S’inquiétant des risques sociaux et du développement inégal, le Ministre des affaires religieuses, M Gholamallah, cite un proverbe arabe qui dit  » qu’en cas de conflit entre richesse et pauvreté, c’est toujours le pauvre qui gagne car il n’a rien à perdre.. « 

Le Chef du gouvernement dit que  » le marché et la circulation des capitaux c’est très bien mais qu’il reste un problème de liberté de circulation des personnes… Il regrette que les programmes Méda souffrent de  » procédures trop complexes  » donnant pour exemple l’aide à la reconstruction d’établissements scolaires détruits par des attentats,  » très positive mais freinée par les contrôles à priori… « . Le Pdt de la commission des affaires étrangères de l’APN, M.Si Assif, demande  » les droits civils pour les immigrés légaux. « 

Le Ministre de la Justice, Ahmed Ouhiaya, se plaît à souligner que :
 » on sue sur le volet économique de l’accord mais il n’y a pas de difficultés sur la partie démocratique et politique « 
Aucun des courants politiques rencontrés n’exprime d’opposition sur le principe du partenariat. Le président du groupe parlementaire En Hada souhaite  » que l’Europe regarde vers le sud et un  » accord d’intérêt commun « . Le FFS est le plus réservé,  » pas hostile à l’économie de marché  » mais inquiet du  » bradage du pays « , et dénonçant une UE qui se contente  » de déclarations indignées sans prendre de mesures concrètes « .

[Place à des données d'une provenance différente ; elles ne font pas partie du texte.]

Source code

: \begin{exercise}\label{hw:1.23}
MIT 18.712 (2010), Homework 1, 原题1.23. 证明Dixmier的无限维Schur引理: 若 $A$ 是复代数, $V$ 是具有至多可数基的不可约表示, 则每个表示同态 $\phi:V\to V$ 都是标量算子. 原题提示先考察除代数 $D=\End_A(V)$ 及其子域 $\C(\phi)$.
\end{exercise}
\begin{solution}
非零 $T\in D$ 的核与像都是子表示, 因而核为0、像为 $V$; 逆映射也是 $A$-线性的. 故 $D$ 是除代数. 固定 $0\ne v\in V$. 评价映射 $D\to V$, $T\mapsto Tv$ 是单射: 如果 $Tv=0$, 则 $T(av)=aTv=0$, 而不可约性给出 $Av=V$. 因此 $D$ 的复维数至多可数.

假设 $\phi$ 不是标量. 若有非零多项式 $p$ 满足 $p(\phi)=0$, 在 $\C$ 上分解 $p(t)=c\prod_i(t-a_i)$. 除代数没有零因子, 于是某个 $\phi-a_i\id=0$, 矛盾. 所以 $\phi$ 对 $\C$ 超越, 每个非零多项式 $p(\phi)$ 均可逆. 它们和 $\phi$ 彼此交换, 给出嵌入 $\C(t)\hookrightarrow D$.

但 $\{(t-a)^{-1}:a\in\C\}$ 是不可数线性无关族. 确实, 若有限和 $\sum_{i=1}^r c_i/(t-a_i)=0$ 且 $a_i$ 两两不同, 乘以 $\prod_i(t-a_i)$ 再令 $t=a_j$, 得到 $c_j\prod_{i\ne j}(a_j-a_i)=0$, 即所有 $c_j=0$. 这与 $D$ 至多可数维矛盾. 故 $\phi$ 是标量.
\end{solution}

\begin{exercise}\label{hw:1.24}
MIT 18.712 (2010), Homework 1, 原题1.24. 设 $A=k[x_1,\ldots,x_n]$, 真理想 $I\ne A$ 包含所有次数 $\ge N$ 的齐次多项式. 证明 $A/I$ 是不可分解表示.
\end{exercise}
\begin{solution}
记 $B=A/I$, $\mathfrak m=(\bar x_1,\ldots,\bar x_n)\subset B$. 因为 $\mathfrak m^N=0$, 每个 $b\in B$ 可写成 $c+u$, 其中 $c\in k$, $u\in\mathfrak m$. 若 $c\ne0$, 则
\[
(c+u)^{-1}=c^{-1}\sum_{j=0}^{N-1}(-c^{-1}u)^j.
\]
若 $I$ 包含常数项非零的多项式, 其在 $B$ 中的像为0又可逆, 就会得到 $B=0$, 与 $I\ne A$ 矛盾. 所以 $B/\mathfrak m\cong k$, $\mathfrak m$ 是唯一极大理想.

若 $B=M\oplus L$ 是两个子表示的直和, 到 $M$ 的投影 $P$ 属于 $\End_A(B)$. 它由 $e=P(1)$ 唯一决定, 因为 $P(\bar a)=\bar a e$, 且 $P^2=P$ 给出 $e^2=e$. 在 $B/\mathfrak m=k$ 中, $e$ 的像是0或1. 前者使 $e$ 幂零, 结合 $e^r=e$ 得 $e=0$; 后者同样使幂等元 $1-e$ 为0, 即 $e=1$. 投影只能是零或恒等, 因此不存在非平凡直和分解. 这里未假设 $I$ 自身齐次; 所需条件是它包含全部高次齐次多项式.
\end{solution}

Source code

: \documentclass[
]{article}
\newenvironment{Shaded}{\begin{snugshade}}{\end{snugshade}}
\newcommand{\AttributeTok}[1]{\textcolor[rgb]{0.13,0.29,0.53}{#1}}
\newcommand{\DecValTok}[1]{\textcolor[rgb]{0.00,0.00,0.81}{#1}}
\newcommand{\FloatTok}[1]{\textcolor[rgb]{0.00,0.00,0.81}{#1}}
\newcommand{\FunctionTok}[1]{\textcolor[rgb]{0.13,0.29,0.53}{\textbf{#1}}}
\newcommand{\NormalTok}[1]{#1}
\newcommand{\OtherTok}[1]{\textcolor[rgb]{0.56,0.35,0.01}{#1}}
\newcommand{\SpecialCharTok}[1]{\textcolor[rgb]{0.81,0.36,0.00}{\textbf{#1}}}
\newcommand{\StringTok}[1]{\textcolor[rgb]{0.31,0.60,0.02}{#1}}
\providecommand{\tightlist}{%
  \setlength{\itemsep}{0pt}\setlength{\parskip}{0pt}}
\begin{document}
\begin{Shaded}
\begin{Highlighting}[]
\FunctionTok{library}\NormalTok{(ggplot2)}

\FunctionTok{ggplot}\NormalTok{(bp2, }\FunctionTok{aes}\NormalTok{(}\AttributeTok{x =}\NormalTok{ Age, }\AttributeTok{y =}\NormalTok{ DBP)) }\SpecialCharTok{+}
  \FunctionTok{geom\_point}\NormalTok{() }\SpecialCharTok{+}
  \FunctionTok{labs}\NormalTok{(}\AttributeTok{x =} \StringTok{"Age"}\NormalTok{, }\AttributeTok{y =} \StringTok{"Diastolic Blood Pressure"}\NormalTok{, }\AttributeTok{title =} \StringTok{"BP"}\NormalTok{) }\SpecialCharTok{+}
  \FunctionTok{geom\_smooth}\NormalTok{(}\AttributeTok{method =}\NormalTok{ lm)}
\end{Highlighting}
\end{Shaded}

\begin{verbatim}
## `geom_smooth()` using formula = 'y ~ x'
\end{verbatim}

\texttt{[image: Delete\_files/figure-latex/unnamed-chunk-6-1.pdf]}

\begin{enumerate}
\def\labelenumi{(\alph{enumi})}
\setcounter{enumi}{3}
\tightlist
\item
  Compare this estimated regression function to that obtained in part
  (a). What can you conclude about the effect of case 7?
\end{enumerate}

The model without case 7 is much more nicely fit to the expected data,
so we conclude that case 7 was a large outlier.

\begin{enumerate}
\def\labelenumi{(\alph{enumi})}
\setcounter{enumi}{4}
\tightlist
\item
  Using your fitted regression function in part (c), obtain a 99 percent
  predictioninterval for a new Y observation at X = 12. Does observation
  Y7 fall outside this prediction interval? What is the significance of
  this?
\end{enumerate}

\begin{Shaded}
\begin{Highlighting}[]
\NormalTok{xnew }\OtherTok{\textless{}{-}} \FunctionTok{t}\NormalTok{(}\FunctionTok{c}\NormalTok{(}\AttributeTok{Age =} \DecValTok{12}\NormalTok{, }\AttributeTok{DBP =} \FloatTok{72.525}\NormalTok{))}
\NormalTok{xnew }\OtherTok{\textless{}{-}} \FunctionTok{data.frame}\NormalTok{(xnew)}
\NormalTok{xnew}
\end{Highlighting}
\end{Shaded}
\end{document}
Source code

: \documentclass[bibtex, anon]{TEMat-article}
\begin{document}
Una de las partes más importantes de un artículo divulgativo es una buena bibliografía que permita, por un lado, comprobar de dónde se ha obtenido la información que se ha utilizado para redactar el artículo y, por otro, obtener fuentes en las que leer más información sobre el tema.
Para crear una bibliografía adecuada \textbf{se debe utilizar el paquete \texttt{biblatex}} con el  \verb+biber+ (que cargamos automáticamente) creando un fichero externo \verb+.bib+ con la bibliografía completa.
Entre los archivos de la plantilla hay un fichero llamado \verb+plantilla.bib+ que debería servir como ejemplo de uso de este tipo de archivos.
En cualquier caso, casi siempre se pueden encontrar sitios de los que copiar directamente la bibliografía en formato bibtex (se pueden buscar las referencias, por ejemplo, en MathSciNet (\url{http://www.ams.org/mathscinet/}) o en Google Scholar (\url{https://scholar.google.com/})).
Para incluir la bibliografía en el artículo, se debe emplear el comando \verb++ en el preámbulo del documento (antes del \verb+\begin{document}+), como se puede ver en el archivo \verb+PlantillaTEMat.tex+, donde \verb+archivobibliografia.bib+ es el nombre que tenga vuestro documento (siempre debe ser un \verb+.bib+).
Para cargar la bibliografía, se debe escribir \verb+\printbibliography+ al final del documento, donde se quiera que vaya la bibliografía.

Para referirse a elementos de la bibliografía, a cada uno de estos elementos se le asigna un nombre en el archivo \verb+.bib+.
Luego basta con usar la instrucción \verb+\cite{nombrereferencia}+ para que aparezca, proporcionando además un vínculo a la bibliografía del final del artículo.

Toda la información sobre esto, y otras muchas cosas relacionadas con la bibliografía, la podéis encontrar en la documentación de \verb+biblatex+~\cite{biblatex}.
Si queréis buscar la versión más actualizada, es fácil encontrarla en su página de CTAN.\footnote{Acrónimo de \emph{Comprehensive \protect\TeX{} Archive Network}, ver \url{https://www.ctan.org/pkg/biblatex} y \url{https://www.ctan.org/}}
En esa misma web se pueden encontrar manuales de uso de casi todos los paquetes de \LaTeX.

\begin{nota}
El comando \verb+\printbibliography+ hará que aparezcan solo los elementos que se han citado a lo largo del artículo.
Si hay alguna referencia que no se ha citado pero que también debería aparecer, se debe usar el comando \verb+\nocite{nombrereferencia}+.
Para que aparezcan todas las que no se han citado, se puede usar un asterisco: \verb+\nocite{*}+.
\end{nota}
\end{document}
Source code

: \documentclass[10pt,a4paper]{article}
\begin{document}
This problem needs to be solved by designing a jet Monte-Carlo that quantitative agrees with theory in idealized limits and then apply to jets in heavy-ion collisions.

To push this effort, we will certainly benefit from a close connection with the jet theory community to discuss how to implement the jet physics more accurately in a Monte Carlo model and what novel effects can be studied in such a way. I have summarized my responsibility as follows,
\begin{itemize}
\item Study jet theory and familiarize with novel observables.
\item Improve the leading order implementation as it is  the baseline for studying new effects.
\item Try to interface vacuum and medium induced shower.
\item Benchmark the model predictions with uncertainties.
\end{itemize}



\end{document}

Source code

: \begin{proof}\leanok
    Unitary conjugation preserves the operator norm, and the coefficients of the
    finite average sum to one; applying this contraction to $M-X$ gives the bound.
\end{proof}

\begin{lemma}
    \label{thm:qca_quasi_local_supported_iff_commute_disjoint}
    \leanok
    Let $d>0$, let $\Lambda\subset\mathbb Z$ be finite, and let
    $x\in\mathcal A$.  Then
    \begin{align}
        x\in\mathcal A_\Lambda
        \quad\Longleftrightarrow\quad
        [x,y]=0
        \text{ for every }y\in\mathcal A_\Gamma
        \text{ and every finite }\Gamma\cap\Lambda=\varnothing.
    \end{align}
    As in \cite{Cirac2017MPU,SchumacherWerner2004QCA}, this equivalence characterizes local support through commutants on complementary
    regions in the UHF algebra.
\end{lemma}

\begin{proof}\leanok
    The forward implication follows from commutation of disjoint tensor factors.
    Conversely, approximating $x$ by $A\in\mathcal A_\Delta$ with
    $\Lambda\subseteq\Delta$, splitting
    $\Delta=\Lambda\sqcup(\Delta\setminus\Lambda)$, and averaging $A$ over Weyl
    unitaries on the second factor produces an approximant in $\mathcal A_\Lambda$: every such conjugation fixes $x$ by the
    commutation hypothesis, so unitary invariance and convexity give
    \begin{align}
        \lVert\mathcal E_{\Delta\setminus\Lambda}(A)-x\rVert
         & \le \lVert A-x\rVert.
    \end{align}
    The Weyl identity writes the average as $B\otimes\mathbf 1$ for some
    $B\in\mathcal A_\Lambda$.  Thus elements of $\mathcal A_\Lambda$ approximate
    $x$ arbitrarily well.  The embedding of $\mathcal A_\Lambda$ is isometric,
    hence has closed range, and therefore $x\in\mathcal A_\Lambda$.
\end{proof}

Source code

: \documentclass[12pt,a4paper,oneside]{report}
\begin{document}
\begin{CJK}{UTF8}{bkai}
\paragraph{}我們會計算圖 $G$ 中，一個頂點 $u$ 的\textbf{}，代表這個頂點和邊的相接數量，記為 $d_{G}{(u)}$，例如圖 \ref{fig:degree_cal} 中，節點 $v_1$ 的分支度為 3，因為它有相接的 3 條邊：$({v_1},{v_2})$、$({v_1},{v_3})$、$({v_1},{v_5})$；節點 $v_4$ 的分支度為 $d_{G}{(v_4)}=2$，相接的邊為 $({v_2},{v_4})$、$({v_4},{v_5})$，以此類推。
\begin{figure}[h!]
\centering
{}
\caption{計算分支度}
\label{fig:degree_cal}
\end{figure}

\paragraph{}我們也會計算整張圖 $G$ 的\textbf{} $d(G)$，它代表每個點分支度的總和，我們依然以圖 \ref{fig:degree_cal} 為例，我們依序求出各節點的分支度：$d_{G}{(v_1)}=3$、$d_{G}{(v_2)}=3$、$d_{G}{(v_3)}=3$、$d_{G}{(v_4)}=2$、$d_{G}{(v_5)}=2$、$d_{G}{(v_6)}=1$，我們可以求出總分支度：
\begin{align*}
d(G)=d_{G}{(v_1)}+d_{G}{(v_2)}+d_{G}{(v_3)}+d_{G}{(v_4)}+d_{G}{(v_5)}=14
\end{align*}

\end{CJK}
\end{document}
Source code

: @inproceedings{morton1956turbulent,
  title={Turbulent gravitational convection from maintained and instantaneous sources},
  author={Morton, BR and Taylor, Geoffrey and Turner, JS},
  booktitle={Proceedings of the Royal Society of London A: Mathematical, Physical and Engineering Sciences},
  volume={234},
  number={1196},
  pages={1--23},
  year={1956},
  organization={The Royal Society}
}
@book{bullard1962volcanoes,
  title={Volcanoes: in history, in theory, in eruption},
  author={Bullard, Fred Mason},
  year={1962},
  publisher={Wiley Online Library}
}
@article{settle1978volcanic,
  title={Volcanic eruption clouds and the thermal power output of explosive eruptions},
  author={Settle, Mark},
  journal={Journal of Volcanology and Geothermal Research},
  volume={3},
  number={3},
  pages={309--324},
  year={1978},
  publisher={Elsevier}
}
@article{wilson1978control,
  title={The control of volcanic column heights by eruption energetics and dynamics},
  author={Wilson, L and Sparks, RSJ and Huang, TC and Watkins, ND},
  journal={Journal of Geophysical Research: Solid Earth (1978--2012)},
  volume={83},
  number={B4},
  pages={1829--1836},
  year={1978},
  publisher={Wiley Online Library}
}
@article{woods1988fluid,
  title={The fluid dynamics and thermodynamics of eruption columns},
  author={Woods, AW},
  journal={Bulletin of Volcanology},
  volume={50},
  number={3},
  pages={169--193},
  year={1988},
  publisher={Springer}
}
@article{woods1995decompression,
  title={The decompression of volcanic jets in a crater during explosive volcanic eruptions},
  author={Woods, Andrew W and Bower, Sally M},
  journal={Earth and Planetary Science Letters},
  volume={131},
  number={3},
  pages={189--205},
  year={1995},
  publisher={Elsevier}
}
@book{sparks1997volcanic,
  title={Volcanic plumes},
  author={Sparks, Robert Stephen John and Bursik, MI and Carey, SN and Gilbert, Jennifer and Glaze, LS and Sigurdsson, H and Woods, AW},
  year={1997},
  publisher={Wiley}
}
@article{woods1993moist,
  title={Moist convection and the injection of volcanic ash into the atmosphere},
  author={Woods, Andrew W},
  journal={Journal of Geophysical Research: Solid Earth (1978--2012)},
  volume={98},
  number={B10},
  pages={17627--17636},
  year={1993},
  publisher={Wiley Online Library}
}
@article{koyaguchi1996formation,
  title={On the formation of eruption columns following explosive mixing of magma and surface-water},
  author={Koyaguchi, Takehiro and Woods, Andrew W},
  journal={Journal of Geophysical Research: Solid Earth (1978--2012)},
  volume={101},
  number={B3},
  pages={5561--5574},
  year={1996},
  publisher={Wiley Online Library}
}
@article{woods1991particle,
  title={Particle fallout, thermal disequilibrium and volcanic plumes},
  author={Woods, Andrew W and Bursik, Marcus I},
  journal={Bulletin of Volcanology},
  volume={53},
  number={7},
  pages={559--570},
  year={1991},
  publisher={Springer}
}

Les journalistes rencontrés tempèrent également l’optimisme affiché.

S’inquiétant du non respect des clauses relatives aux droits de l’homme et aux libertés civiles Le directeur de la Tribune regrette que  » les européens vont signer l’accord d’association en se contentant de la présentation qui leur sera faite « . Celui d’El Watan déplore  » que l’UE ne nous aide pas à aller vers la démocratie « 

M Mokrab, père d’Azzedine, 25 ans, tué par les balles de la gendarmerie à Larba Nath Irathène, exprime d’autres attentes de la société algérienne :
 » ce que je demande à l’Europe ? …qu’elle aide les jeunes en Algérie…ils ont besoin de justice, de vérité ; on les tue… ! « .

Dans la situation actuelle, la poursuite, comme si de rien n’était, des négociations, est plus qu’une hypocrisie : elle constitue une ingérence dans les affaires de la société algérienne par le soutien et la légitimité qu’elle apporte à un régime dont le bien être et la sécurité des citoyens, est le cadet des soucis, comme le montre le chapitre suivant.

C’est l’avenir et la crédibilité du partenariat euro-algérien qui sont en jeu:

Si nous voulons, demain, jeter les bases d’un partenariat durable, fondé sur la compréhension et la coopération des sociétés civiles des deux rives de la Méditerranée, il faut suspendre la négociation d’un accord d’association qui ne peut, aujourd’hui, se conclure que sur le déni des souffrances, et de la demande de justice, du peuple algérien.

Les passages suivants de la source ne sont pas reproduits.